I was in the midst of a severe craving for tamales last week, and with leftover pulled pork in the fridge and masa harina in the pantry (a staple), tamales were going to be had. I served these with a corn salad (or relish) and black beans made with adobo and beer. A note about tamales is that as long as you have the basic technique for making them, you can put whatever you like in them...and the corn husks? When I first started making tamales (quite a few years ago now) I used to have to seek out the husks, but now they are easily found in any large grocery store (or your local Aldi).

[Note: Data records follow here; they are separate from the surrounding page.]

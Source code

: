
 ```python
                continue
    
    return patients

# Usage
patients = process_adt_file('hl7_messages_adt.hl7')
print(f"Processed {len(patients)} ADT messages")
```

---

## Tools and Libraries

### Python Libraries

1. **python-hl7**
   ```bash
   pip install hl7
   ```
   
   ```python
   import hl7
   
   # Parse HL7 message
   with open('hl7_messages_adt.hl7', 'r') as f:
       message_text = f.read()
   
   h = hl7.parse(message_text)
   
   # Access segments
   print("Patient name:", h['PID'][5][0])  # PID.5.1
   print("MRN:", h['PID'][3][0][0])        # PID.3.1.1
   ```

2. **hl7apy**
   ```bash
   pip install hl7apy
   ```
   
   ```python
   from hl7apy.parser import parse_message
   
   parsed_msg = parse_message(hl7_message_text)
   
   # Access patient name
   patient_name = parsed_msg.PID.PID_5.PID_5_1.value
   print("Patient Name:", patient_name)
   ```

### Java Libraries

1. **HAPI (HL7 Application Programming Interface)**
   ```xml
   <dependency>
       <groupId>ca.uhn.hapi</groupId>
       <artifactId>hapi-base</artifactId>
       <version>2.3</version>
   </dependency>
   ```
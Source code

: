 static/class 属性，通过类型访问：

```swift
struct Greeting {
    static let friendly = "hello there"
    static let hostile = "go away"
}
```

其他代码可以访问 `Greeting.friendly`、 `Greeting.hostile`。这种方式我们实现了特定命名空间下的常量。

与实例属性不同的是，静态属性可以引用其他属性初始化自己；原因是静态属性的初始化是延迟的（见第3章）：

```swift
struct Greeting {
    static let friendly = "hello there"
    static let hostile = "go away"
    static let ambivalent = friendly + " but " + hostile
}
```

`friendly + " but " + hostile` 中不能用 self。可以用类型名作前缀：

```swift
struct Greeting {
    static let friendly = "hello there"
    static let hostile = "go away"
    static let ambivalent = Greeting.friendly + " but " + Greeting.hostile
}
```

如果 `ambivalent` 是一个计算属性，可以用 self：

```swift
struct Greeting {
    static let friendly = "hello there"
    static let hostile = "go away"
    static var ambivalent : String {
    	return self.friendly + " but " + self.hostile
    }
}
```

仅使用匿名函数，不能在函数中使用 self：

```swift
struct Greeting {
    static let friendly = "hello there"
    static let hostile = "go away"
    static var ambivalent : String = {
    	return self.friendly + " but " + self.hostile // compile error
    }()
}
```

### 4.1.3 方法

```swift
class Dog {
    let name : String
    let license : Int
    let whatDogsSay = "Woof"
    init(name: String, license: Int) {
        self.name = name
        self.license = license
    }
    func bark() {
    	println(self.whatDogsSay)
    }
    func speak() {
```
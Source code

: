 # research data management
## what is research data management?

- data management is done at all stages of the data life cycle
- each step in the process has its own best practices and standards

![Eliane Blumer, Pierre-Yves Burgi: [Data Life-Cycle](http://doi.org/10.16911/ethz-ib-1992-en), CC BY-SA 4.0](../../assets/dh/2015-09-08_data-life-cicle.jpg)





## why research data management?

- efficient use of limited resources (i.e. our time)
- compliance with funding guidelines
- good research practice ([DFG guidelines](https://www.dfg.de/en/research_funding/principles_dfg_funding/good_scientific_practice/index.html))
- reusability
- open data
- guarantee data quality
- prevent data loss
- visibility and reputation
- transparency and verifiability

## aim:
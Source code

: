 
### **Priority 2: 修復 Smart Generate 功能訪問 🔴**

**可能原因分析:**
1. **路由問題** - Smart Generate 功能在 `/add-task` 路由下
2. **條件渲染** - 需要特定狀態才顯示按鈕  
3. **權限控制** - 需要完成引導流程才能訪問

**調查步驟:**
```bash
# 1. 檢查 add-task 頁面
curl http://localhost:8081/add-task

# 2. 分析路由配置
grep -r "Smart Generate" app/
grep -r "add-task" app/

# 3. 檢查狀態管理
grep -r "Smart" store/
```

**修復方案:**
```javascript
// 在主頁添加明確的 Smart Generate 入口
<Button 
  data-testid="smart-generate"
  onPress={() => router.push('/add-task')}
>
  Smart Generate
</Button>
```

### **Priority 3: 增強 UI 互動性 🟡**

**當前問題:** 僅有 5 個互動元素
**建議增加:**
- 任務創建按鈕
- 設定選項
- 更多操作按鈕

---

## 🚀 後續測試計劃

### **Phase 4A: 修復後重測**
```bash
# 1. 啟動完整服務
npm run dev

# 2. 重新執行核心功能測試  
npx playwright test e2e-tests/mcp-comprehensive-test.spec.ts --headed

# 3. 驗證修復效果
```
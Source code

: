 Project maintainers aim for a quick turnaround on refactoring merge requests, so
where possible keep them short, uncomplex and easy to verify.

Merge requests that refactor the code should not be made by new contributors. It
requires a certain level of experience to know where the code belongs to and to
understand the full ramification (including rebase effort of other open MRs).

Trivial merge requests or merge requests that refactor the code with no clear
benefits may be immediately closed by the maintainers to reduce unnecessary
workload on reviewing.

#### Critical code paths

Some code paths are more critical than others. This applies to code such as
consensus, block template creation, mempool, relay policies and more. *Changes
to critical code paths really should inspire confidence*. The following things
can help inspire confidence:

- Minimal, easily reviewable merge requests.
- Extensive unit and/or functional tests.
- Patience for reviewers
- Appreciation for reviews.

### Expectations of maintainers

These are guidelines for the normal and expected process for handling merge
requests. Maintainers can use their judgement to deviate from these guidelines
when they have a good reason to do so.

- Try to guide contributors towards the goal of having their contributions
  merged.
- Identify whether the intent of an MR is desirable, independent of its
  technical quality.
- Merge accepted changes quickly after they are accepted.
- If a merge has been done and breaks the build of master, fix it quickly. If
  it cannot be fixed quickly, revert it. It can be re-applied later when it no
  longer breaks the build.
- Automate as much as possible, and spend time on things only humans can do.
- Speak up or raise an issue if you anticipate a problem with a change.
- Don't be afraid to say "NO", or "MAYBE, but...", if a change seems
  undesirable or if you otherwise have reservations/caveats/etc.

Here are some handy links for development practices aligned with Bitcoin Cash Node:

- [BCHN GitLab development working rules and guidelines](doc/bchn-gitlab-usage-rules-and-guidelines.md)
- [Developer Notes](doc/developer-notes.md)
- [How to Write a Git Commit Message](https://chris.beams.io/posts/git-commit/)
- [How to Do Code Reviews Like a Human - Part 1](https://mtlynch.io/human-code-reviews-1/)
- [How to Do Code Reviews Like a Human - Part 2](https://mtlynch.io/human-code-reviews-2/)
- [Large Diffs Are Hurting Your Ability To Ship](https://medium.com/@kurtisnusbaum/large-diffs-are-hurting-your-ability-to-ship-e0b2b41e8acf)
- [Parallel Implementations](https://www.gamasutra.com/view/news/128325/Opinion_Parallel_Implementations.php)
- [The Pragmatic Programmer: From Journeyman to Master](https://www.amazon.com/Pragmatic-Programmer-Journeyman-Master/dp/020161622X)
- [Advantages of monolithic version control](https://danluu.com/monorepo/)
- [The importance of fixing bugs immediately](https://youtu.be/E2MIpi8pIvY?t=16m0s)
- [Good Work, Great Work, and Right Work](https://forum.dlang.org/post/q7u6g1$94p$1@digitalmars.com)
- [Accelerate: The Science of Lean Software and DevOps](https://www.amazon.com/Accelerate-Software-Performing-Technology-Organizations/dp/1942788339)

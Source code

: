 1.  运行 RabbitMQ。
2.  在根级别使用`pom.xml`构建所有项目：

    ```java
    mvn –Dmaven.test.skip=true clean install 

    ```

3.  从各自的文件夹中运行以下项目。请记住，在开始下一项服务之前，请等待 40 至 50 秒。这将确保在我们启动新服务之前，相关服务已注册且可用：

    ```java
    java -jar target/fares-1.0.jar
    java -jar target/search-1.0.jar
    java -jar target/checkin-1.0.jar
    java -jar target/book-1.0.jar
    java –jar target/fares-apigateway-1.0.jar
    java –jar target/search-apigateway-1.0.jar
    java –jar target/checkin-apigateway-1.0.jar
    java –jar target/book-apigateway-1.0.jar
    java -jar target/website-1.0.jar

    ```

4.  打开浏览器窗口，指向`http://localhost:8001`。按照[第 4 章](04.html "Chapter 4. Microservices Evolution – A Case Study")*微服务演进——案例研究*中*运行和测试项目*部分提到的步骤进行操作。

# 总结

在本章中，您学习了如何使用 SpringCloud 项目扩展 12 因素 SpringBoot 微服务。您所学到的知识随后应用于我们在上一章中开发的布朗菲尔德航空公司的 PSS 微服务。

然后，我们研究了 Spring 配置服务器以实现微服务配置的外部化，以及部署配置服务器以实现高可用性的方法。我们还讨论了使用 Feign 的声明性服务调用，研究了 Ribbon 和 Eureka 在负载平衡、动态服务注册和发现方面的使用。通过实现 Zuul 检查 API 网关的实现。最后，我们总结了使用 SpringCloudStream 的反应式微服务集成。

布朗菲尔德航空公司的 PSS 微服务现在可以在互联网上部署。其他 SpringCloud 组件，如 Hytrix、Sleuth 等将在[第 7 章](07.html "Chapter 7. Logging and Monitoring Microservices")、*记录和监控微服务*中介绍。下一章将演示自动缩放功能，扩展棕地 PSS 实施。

This recipe makes 12 to 15 tamales, but I advise soaking a few extra husks, because if you are anything like me, you will tear a few in the process.
adapted from Zaeela Martínez, found in In Julia's Kitchen with Master Chefs
20 (or so) dried corn husks
2 1/3 cups masa harina
1 tsp. salt
2 cups warm water or chicken stock
4 oz. shoetening
2+ cups of filling of choice
Soaking the corn husks: Place the corn husks in a large bowl and cover with boiling water. Let soak at least 1/2 hour.
Making the masa: Combine the masa harina and the warm water or stock in the bowl of a stand mixer, stir to combine well. Place into the mixer and start beating while adding the shortening by spoonfuls. Continue beating for 3 or 4 minutes (longer if beating by hand or with a hand mixer) until the mixture is very light and fluffy...this is important so that the finished tamales are not heavy and dense.
Forming and filling the tamales: Remove the corn husks from the water and gently squeeze out the excess, then pat dry with a kitchen or paper towel. Place the corn husks on the counter with the rough side down and the narrow end pointing away from you. Spread a scant 1/2 cup of the masa over the bottom 2/3 of the husk in a rectangle, leaving the narrow end uncovered. Spoon a few tablespoons of your choosen filling into the center of the masa. To enclose the filling, fold the sides of the husks together...the masa will come away from the husk and you can form it over the filling. Fold the sides of the husk in, overlapping them tightly, then fold up the pointed end in, leaving the wide end open.
Steaming the tamales: Arrange the tamales in a steamer with their open ends up, placing a ball of foil in the center to act as a prop. Pour one inch of boiling water into the pan (or up to the bottom of your steaming basket) and lay a clean, damp kitchen towel over the tamales (this helps hold in the steam). Cover tightly and bring to a boil; reduce the heat to maintain a gently bubbling and steam for 45 minutes to 1 hour, replenishing with boiling water if necessary.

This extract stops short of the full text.